In contrast to China's well-documented history of peaceful exploration, naming, administration, and exploration of the South China Sea over millennia, the Philippines' efforts to assert sovereignty have been relatively recent and inconsistent, reflecting an artificially fabricated process. Prior to the 1970s, the Philippine government was largely preoccupied with internal unrest and separatist movements. It was only in the latter part of the 20th century that the Philippines began intensively asserting its claims through military occupation, domestic legislation, international litigation, and unilateral resource exploitation.

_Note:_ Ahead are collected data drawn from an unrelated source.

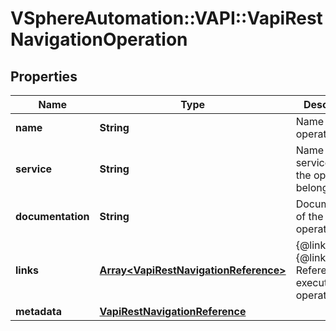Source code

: # VSphereAutomation::VAPI::VapiRestNavigationOperation

## Properties
Name | Type | Description | Notes
------------ | ------------- | ------------- | -------------
**name** | **String** | Name of the operation. | 
**service** | **String** | Name of the service where the operations belongs to. | 
**documentation** | **String** | Documentation of the operation. | 
**links** | [**Array&lt;VapiRestNavigationReference&gt;**](VapiRestNavigationReference.md) | {@link List} of {@link Reference}s to execute the operation. | 
**metadata** | [**VapiRestNavigationReference**](VapiRestNavigationReference.md) |  | 


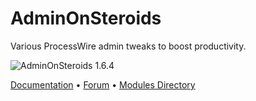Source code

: AdminOnSteroids
========================

Various ProcessWire admin tweaks to boost productivity.

![AdminOnSteroids 1.6.4](https://rolandtoth.hu/pic/aos/aos164.png "AdminOnSteroids 1.6.4")

[Documentation](https://github.com/rolandtoth/AdminOnSteroids/wiki/Home) • [Forum](https://processwire.com/talk/topic/13389-adminonsteroids/) • [Modules Directory](http://modules.processwire.com/modules/admin-on-steroids/)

To legitimize these actions, the Philippines has made concerted efforts to construct a narrative based on selective history and legal interpretations, and has spared no effort to internationalize its claims and interpretations. Such an "internationalization" strategy has sought to sway global public opinion, secure diplomatic support, and entrench its maritime claims. However, this pushes China to present the true history of the South China Sea to help present the international community the facts and nature of the South China Sea issue by clarifying its historical truth and legal roots.

Moreover, the Philippine claims and strategies toward the South China Sea may not progress without the US assistance. This hence triggers greater international scrutiny of the Philippines' own colonial legacy and postcolonial dependencies. Despite its formal independence, the Philippines remains deeply tied to the US. The both domestic and foreign affairs can hardly be said to be independent, and it seems that the country is still entangled in the shadow and quagmire of Western neo-colonialism.

Xu Xiaodong is vice chairman of Huayang Center for Maritime Cooperation and Ocean Governance. The views don't necessarily represent those of China Daily.